Ontological security is a stable mental state derived from a sense of continuity in regard to the events in one's life. Anthony Giddens (1991) refers to ontological security as a sense of order and continuity in regard to an individual's experiences. He argues that this is reliant on people's ability to give meaning to their lives. Meaning is found in experiencing positive and stable emotions, and by avoiding chaos and anxiety. If an event occurs that is not consistent with the meaning of an individual's life, this will threaten that individual's ontological security. Ontological security also involves having a positive view of self, the world, and the future.

Ontological security threatened by death
Philip A. Mellor and Chris Shelling talk about this concept in regard to thanatology, arguing that when death strikes, it causes people to "question the meaningfulness and reality of the social frameworks in which they participate, shattering their ontological security"

Ontological security threatened by anthropogenic climate change
Climate change poses a threat to people's sense of continuity in their lives. In her book, Living in Denial: Climate Change, Emotions, and Everyday Life, the sociologist Kari Norgaard discusses how climate change impacts the ontological security of Norwegians and leads them to deny responsibility.

The previously stable climate shaped Norway's cultural heritage. For example, skiing in the winter has been a longtime tradition. The shortened ski season has disrupted their sense of continuity of the seasons. The changing climate causes people to question how things will be in the future as the warming trend continues. These disruptions to cultural norms affect people's senses of cultural and self identity. This can result in an erosion of a sense of purpose.

Also as mentioned in this book, a quote from the psychiatrist Robert Lifton describes how people begin to question their sense that the world is a good place, and they become numb to the threat of a changing climate as result of a crisis of meaning in the continuity of their lives. A quote from the sociologist Ulrich Beck describes that on a societal level, pervasive exposure to risk threatens ontological security and erodes social networks.

Ontological security can be supported through climate change by increasing individual's tolerance to emotional experiences and reflective functioning. When this process is done collectively, enabling strong social and community ties, communities are more resilient and psychologically flexible. When people have strong community ties and have a belief in social efficacy, they respond adaptively in the threat of disaster.

Ontological security associated with home ownership
"It has been said that people need the confidence, continuity and trust in the world which comprise ontological security in order to lead happy and fulfilled lives, and furthermore that ontological security can be attained more through owner occupied than rented housing.".

Ontological security in children

Children are more likely to have a positive ontological security when the child's parents own their own home. Reportedly, home ownership also improves parenting and allows for a future transfer of assets, thus facilitating ontological security.

What is also true is in Societies such as Germany and other Northern European States where renting is stable, and well regulated, the issue of stability does not have to equate with home ownership based on mortgages.
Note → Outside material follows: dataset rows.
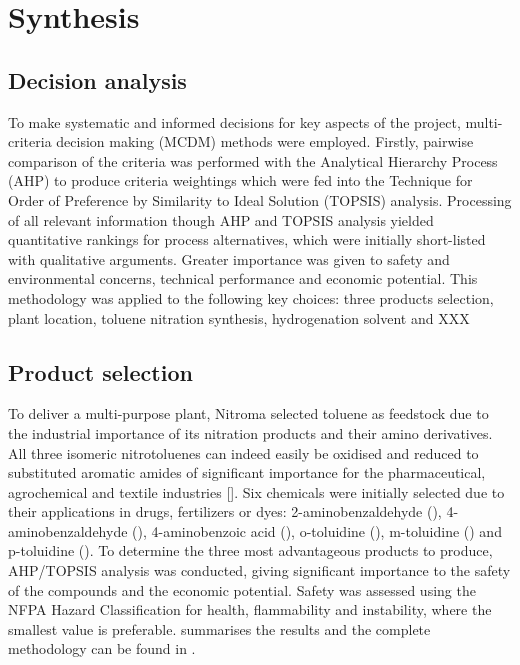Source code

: \section{Synthesis}
\label{sec:synthesis}
\subsection{Decision analysis}
To make systematic and informed decisions for key aspects of the project, multi-criteria decision making (MCDM) methods were employed. Firstly, pairwise comparison of the criteria was performed with the Analytical Hierarchy Process (AHP) to produce criteria weightings which were fed into the Technique for Order of Preference by Similarity to Ideal Solution (TOPSIS) analysis. Processing of all relevant information though AHP and TOPSIS analysis yielded quantitative rankings for process alternatives, which were initially short-listed with qualitative arguments. Greater importance was given to safety and environmental concerns, technical performance and economic potential.
This methodology was applied to the following key choices: three products selection, plant location, toluene nitration synthesis, hydrogenation solvent and XXX 

\subsection{Product selection}
To deliver a multi-purpose plant, Nitroma selected toluene as feedstock due to the industrial importance of its nitration products and their amino derivatives. All three isomeric nitrotoluenes can indeed easily be oxidised and reduced to substituted aromatic amides of significant importance for the pharmaceutical, agrochemical and textile industries []. Six chemicals were initially selected due to their applications in drugs, fertilizers or dyes: 2-aminobenzaldehyde (), 4-aminobenzaldehyde (), 4-aminobenzoic acid (), o-toluidine (), m-toluidine () and p-toluidine (). To determine the three most advantageous products to produce, AHP/TOPSIS analysis was conducted, giving significant importance to the safety of the compounds and the economic potential. Safety was assessed using the NFPA Hazard Classification for health, flammability and instability, where the smallest value is preferable. summarises the results and the complete methodology can be found in .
In the UK where working poor and many middle income families are under incredible financial stress, due to the increasing cost of home ownership, and of renting which is paying for the mortgages of landlords with many properties, all of which is urged by Government (social housing rents set at 80% of the market rate for private housing) as part of the ideology of 'growing the economy' which in turn creates a situation of  chronic stress, that leads to a wide range of health related issues which impact children's lives adversely.

The issue of ontological security, then, is to do with security of tenure, with regard to stability in a child's home life and the life of his or her parents, rather than home ownership per se.

One has to be cautious in this regard to avoid co-opting the concept of ontological security for any specific economic agenda, and always be focused on the lived experience and how it plays out under the influence of Government policies and events in the material concrete reality.

Furthermore, reducing the matter of a child's ontological security to the material aspect of housing ignores issues such as 'traditional' parenting practices, religiosity, unresolved parental trauma disrupting empathy-based relationships and other chronic stressors that are almost ubiquitous.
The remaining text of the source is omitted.